> [Task instructions]: The reply must consist of the lines from the first line of the records through the line containing "1. <b><i>npm install</i></b> <br>", copied exactly, with every picture omitted.

Stored entries
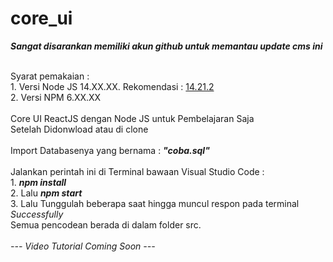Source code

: # core_ui
 <b><i>Sangat disarankan memiliki akun github untuk memantau update cms ini</i></b> <br><br>
 <div>
 Syarat pemakaian : <br>
 1. Versi Node JS 14.XX.XX. Rekomendasi : <a href="https://nodejs.org/es/blog/release/v14.21.2/" title="Klik Link Untuk Buka Halaman Donwload" target="_blank">14.21.2</a> <br>
 2. Versi NPM 6.XX.XX <br><br>
 </div>
 Core UI ReactJS dengan Node JS untuk Pembelajaran Saja<br>
 Setelah Didonwload atau di clone<br><br>
 Import Databasenya yang bernama : <b><i>"coba.sql"</i></b><br><br>
 <div>
 Jalankan perintah ini di Terminal bawaan Visual Studio Code : <br>
 1. <b><i>npm install</i></b> <br>
 2. Lalu <b><i>npm start</i></b><br>
 3. Lalu Tunggulah beberapa saat hingga muncul respon pada terminal <i>Successfully</i><br>
 Semua pencodean berada di dalam folder src.<br><br>
 </div>
 <i>--- Video Tutorial Coming Soon ---</i>
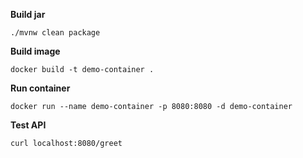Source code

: **Build jar**

`./mvnw clean package`

**Build image**

`docker build -t demo-container .`

**Run container**

`docker run --name demo-container -p 8080:8080 -d demo-container`

**Test API**

`curl localhost:8080/greet`
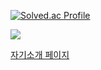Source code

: 
[![Solved.ac Profile](http://mazassumnida.wtf/api/v2/generate_badge?boj=baekfive)](https://solved.ac/baekfive/)

<p>
  <a href="https://hits.seeyoufarm.com"><img src="https://hits.seeyoufarm.com/api/count/incr/badge.svg?url=https%3A%2F%2Fgithub.com%2Fkucu-try%2Fhit-counter&count_bg=%2379C83D&title_bg=%23555555&icon=&icon_color=%23E7E7E7&title=hits&edge_flat=false"/></a>
</p>

<p>
  <a href="http://13.125.37.71:3000/">자기소개 페이지</a>
</p>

> [Written answer]:
Source code

: # core_ui
 <b><i>Sangat disarankan memiliki akun github untuk memantau update cms ini</i></b> <br><br>
 <div>
 Syarat pemakaian : <br>
 1. Versi Node JS 14.XX.XX. Rekomendasi : <a href="https://nodejs.org/es/blog/release/v14.21.2/" title="Klik Link Untuk Buka Halaman Donwload" target="_blank">14.21.2</a> <br>
 2. Versi NPM 6.XX.XX <br><br>
 </div>
 Core UI ReactJS dengan Node JS untuk Pembelajaran Saja<br>
 Setelah Didonwload atau di clone<br><br>
 Import Databasenya yang bernama : <b><i>"coba.sql"</i></b><br><br>
 <div>
 Jalankan perintah ini di Terminal bawaan Visual Studio Code : <br>
 1. <b><i>npm install</i></b> <br>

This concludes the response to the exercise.